Below are some entries. Repeat exactly the lines from the one with "I think why" through the one with "The first formal", and only those.

- [Collected data]:
⟨

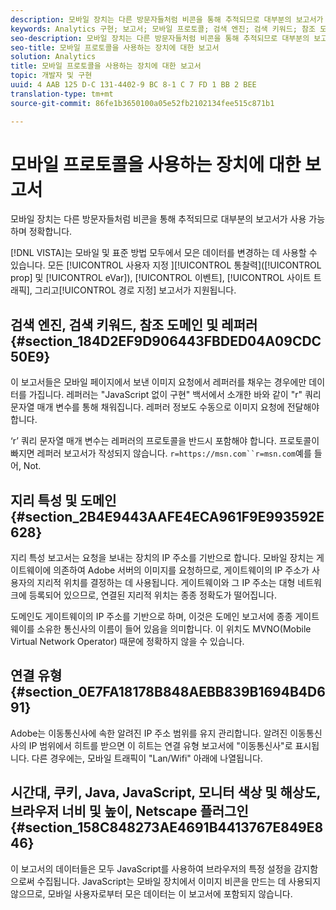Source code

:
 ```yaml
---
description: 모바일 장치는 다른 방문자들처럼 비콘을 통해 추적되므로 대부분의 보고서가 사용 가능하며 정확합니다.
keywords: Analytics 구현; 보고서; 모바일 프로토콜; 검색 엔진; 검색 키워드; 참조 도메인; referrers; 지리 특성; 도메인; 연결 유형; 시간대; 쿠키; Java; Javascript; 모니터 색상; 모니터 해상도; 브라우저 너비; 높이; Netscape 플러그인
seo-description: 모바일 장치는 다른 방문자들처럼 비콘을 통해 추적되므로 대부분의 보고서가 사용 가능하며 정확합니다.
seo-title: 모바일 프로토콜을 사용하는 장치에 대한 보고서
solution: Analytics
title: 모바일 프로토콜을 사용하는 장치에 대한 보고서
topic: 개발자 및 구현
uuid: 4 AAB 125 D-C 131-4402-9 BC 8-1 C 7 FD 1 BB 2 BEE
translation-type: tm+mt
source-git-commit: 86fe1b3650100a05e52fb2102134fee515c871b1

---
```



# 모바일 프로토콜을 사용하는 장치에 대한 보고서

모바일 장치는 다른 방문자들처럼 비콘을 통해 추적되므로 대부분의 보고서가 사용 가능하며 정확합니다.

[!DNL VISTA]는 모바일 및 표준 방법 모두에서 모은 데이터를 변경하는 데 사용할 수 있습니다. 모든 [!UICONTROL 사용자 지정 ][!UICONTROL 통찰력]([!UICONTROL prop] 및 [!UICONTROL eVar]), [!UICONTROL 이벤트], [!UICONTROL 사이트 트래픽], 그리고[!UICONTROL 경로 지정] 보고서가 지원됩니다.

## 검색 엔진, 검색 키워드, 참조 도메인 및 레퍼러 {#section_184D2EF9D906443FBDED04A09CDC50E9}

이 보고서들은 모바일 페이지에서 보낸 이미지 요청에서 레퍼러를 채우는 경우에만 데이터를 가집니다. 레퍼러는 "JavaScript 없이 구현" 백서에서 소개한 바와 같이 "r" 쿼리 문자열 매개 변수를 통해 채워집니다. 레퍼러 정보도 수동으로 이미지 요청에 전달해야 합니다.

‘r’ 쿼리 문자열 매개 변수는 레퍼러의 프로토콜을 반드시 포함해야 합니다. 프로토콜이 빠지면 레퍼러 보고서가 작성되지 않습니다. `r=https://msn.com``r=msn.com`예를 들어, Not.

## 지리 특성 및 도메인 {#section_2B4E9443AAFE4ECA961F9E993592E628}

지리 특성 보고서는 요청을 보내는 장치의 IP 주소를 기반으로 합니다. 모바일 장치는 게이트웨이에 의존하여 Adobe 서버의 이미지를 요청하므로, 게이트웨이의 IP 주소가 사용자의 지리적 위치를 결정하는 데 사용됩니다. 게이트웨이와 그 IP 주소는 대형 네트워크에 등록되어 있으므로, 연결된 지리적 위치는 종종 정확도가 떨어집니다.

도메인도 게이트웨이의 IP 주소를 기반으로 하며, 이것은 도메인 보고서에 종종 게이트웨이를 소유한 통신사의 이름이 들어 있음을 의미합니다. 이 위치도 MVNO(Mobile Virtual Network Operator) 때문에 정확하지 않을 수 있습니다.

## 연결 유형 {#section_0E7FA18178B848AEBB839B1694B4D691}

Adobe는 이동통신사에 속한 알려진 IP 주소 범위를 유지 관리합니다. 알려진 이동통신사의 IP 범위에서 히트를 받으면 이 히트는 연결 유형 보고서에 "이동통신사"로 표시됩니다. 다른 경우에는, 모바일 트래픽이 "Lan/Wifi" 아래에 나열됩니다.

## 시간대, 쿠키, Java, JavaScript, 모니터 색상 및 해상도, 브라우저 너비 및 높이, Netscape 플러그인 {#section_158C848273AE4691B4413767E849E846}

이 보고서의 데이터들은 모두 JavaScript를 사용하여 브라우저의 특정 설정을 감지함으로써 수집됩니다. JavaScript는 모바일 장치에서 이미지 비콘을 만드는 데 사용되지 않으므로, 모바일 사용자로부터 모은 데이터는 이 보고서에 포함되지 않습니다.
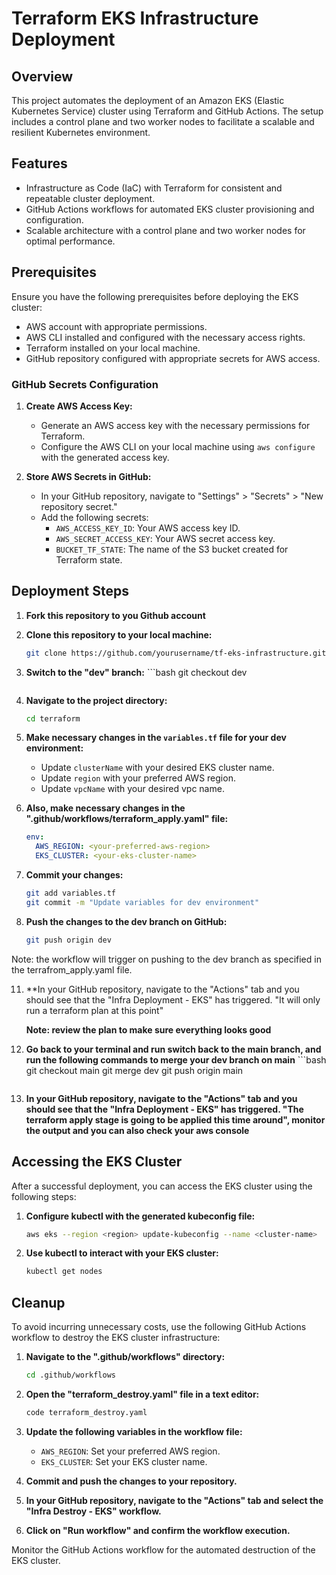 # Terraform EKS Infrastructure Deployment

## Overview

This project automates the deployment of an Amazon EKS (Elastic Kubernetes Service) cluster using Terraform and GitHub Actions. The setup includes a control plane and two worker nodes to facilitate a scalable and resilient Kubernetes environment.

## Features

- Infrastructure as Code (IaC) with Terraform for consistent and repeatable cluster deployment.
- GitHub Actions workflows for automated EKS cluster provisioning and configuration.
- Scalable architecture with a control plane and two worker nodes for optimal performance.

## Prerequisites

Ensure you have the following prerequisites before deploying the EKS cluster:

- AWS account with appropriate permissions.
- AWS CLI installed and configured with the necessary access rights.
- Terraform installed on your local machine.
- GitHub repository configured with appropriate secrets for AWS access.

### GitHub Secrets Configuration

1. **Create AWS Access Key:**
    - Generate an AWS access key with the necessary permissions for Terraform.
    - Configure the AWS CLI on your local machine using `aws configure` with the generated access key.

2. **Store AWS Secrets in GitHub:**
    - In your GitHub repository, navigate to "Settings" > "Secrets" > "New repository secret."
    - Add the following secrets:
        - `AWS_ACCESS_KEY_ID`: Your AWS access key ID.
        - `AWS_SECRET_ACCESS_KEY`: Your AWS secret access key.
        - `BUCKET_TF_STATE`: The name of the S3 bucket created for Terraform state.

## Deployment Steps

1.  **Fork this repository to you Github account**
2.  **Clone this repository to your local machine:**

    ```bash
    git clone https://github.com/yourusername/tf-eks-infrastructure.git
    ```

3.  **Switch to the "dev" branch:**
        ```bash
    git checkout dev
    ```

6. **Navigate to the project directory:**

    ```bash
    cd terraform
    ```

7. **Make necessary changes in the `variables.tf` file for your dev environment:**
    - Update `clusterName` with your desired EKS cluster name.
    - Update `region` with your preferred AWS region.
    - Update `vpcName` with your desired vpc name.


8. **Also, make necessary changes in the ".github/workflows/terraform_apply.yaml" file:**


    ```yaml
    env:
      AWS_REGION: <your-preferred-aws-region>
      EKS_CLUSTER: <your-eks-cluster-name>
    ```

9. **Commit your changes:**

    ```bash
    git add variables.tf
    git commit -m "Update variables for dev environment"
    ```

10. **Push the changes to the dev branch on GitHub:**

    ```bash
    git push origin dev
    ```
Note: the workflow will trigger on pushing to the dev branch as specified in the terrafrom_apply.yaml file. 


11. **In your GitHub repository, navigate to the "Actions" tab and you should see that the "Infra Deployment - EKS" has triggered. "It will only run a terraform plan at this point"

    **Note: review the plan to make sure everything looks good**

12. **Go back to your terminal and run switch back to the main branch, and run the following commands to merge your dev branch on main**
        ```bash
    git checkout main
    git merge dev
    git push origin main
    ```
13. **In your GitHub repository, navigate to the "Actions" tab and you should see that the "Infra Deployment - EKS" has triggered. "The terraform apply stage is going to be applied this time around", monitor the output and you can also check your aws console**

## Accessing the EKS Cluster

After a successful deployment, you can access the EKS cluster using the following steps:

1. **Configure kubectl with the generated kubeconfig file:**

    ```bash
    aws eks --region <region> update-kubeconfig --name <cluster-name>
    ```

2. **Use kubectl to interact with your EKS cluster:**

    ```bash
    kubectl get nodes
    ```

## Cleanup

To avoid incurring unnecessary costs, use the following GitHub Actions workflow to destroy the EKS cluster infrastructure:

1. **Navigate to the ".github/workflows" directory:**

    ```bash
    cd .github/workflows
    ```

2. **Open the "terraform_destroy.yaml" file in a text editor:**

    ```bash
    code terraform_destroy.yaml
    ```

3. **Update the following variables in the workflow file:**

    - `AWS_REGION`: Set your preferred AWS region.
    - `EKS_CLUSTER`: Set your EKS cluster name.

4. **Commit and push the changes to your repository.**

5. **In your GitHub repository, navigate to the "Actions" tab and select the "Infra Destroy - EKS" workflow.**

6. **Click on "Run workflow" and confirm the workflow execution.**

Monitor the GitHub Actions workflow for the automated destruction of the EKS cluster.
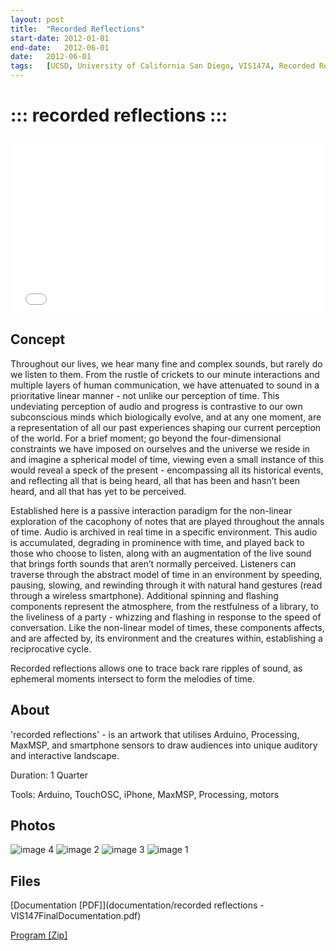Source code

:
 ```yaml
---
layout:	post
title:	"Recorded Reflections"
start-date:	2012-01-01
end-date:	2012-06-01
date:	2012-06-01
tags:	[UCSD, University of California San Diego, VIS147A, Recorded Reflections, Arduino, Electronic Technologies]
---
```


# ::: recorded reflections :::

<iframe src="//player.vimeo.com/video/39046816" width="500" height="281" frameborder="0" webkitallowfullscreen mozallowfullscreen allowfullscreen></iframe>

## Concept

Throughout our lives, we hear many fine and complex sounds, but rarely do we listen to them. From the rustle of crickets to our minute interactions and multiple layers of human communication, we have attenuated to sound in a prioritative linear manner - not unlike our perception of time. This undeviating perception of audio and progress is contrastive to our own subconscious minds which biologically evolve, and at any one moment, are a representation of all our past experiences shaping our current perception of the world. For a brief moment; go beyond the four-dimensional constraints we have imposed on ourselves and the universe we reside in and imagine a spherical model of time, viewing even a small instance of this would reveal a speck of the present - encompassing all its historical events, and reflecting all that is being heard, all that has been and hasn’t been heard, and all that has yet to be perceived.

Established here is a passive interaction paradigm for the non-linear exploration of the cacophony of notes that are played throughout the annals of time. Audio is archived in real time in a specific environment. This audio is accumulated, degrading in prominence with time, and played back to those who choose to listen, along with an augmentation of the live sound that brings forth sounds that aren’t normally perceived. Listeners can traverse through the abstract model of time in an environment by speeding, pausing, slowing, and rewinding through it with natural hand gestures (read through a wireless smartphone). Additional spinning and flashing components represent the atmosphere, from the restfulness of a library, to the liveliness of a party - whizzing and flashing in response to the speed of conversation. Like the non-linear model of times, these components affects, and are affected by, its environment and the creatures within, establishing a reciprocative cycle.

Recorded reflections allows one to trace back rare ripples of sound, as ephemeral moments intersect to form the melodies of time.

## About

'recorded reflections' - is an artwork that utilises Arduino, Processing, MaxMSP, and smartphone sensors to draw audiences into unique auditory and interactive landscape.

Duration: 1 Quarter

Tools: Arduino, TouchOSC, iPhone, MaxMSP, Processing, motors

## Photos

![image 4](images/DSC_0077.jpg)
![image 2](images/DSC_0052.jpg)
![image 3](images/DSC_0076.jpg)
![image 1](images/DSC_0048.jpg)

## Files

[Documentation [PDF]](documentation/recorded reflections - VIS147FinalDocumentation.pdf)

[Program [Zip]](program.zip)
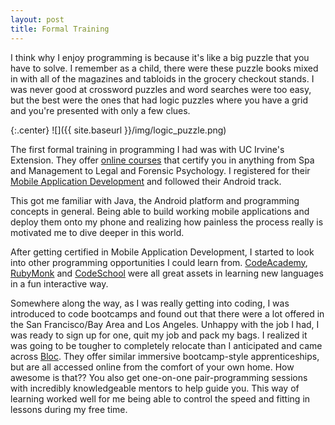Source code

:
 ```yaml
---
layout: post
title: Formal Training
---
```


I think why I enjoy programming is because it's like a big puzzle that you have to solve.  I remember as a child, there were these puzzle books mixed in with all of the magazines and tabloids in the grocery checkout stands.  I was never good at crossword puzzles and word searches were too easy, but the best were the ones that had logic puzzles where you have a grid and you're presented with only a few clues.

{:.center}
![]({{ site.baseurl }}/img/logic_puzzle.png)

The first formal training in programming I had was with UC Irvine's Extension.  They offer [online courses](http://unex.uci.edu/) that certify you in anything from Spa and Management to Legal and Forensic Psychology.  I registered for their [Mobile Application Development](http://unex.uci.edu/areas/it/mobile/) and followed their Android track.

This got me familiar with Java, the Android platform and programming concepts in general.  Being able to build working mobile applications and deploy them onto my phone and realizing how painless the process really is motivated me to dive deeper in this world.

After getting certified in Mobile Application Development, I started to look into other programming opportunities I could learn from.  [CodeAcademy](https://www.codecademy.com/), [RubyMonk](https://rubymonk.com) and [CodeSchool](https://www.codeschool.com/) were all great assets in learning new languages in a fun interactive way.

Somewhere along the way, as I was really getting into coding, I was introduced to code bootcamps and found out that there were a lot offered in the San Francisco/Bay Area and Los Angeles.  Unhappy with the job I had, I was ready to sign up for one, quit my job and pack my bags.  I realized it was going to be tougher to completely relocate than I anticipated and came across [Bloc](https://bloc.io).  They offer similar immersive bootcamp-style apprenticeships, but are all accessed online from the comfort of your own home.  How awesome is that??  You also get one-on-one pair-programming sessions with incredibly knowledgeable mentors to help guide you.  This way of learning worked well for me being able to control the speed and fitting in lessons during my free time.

⟩

- [Answer to this problem]:
I think why I enjoy programming is because it's like a big puzzle that you have to solve.  I remember as a child, there were these puzzle books mixed in with all of the magazines and tabloids in the grocery checkout stands.  I was never good at crossword puzzles and word searches were too easy, but the best were the ones that had logic puzzles where you have a grid and you're presented with only a few clues.

{:.center}
![]({{ site.baseurl }}/img/logic_puzzle.png)

The first formal training in programming I had was with UC Irvine's Extension.  They offer [online courses](http://unex.uci.edu/) that certify you in anything from Spa and Management to Legal and Forensic Psychology.  I registered for their [Mobile Application Development](http://unex.uci.edu/areas/it/mobile/) and followed their Android track.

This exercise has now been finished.